### Stored data
################

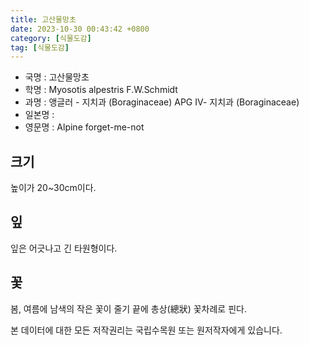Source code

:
 ```yaml
---
title: 고산물망초
date: 2023-10-30 00:43:42 +0800
category: [식물도감]
tag: [식물도감]
---
```




- 국명 : 고산물망초
- 학명 : Myosotis alpestris F.W.Schmidt
- 과명 : 앵글러 - 지치과 (Boraginaceae) APG Ⅳ- 지치과 (Boraginaceae)
- 일본명 : 
- 영문명 : Alpine forget-me-not


## 크기
높이가 20~30cm이다.
## 잎
잎은 어긋나고 긴 타원형이다.
## 꽃
봄, 여름에 남색의 작은 꽃이 줄기 끝에 총상(總狀) 꽃차례로 핀다.






본 데이터에 대한 모든 저작권리는 국립수목원 또는 원저작자에게 있습니다.
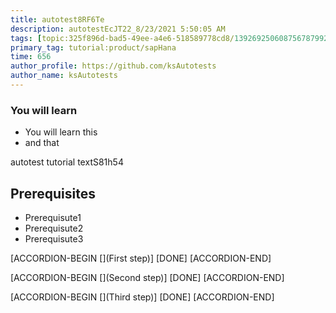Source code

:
 ```yaml
---
title: autotest8RF6Te
description: autotestEcJT22_8/23/2021 5:50:05 AM
tags: [topic:325f896d-bad5-49ee-a4e6-518589778cd8/139269250608756787992873,products:tech/73554900100700000996,tutorial:experience/advanced]
primary_tag: tutorial:product/sapHana
time: 656
author_profile: https://github.com/ksAutotests
author_name: ksAutotests
---
```

### You will learn
- You will learn this
- and that

autotest tutorial textS81h54

## Prerequisites
- Prerequisute1
- Prerequisute2
- Prerequisute3

[ACCORDION-BEGIN [](First step)]
[DONE]
[ACCORDION-END]

[ACCORDION-BEGIN [](Second step)]
[DONE]
[ACCORDION-END]

[ACCORDION-BEGIN [](Third step)]
[DONE]
[ACCORDION-END]

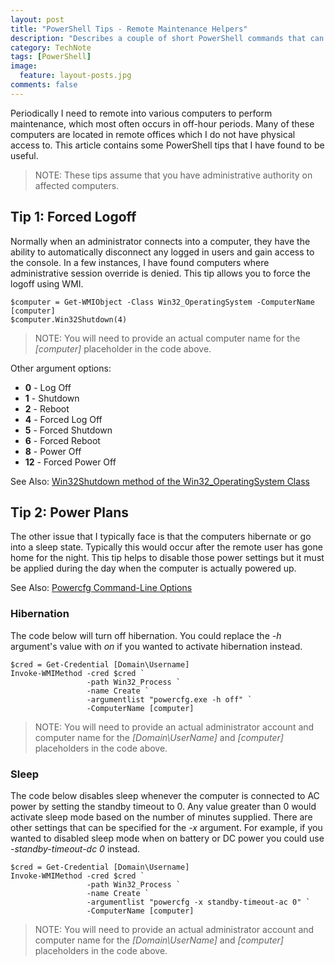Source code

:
 ```yaml
---
layout: post
title: "PowerShell Tips - Remote Maintenance Helpers"
description: "Describes a couple of short PowerShell commands that can help you when performing remote maintenance."
category: TechNote
tags: [PowerShell]
image: 
  feature: layout-posts.jpg
comments: false
---
```


Periodically I need to remote into various computers to perform maintenance, which most often occurs in off-hour periods. Many of these computers are located in remote offices which I do not have physical access to. This article contains some PowerShell tips that I have found to be useful.

<!-- more -->

> NOTE: These tips assume that you have administrative authority on affected computers.

## Tip 1: Forced Logoff ##

Normally when an administrator connects into a computer, they have the ability to automatically disconnect any logged in users and gain access to the console. In a few instances, I have found computers where administrative session override is denied. This tip allows you to force the logoff using WMI.

	$computer = Get-WMIObject -Class Win32_OperatingSystem -ComputerName [computer] 
	$computer.Win32Shutdown(4)

> NOTE: You will need to provide an actual computer name for the *[computer]* placeholder in the code above.

Other argument options:

- **0** - Log Off
- **1** - Shutdown
- **2** - Reboot
- **4** - Forced Log Off
- **5** - Forced Shutdown
- **6** - Forced Reboot
- **8** - Power Off
- **12** - Forced Power Off

See Also: [Win32Shutdown method of the Win32_OperatingSystem Class](http://msdn.microsoft.com/en-us/library/aa394058(v=vs.85).aspx)

## Tip 2: Power Plans ##

The other issue that I typically face is that the computers hibernate or go into a sleep state. Typically this would occur after the remote user has gone home for the night. This tip helps to disable those power settings but it must be applied during the day when the computer is actually powered up.

See Also: [Powercfg Command-Line Options](http://technet.microsoft.com/en-us/library/cc748940%28WS.10%29.aspx)

### Hibernation ###

The code below will turn off hibernation. You could replace the *-h* argument's value with *on* if you wanted to activate hibernation instead.

	$cred = Get-Credential [Domain\Username]
	Invoke-WMIMethod -cred $cred `
                     -path Win32_Process `
                     -name Create `
                     -argumentlist "powercfg.exe -h off" `
                     -ComputerName [computer]

> NOTE: You will need to provide an actual administrator account and computer name for the *[Domain\\UserName]* and *[computer]* placeholders in the code above.

### Sleep ##

The code below disables sleep whenever the computer is connected to AC power by setting the standby timeout to 0. Any value greater than 0 would activate sleep mode based on the number of minutes supplied. There are other settings that can be specified for the *-x* argument. For example, if you wanted to disabled sleep mode when on battery or DC power you could use *-standby-timeout-dc 0* instead.

	$cred = Get-Credential [Domain\Username]
	Invoke-WMIMethod -cred $cred `
                     -path Win32_Process `
                     -name Create `
                     -argumentlist "powercfg -x standby-timeout-ac 0" `
                     -ComputerName [computer]

> NOTE: You will need to provide an actual administrator account and computer name for the *[Domain\\UserName]* and *[computer]* placeholders in the code above.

################

### Exercise prompt
Out of the data above, give again only the lines starting at the one holding "Normally when an" and ending at the one holding "Win32_OperatingSystem -ComputerName [computer]", unchanged.

### Answer
Normally when an administrator connects into a computer, they have the ability to automatically disconnect any logged in users and gain access to the console. In a few instances, I have found computers where administrative session override is denied. This tip allows you to force the logoff using WMI.

	$computer = Get-WMIObject -Class Win32_OperatingSystem -ComputerName [computer] 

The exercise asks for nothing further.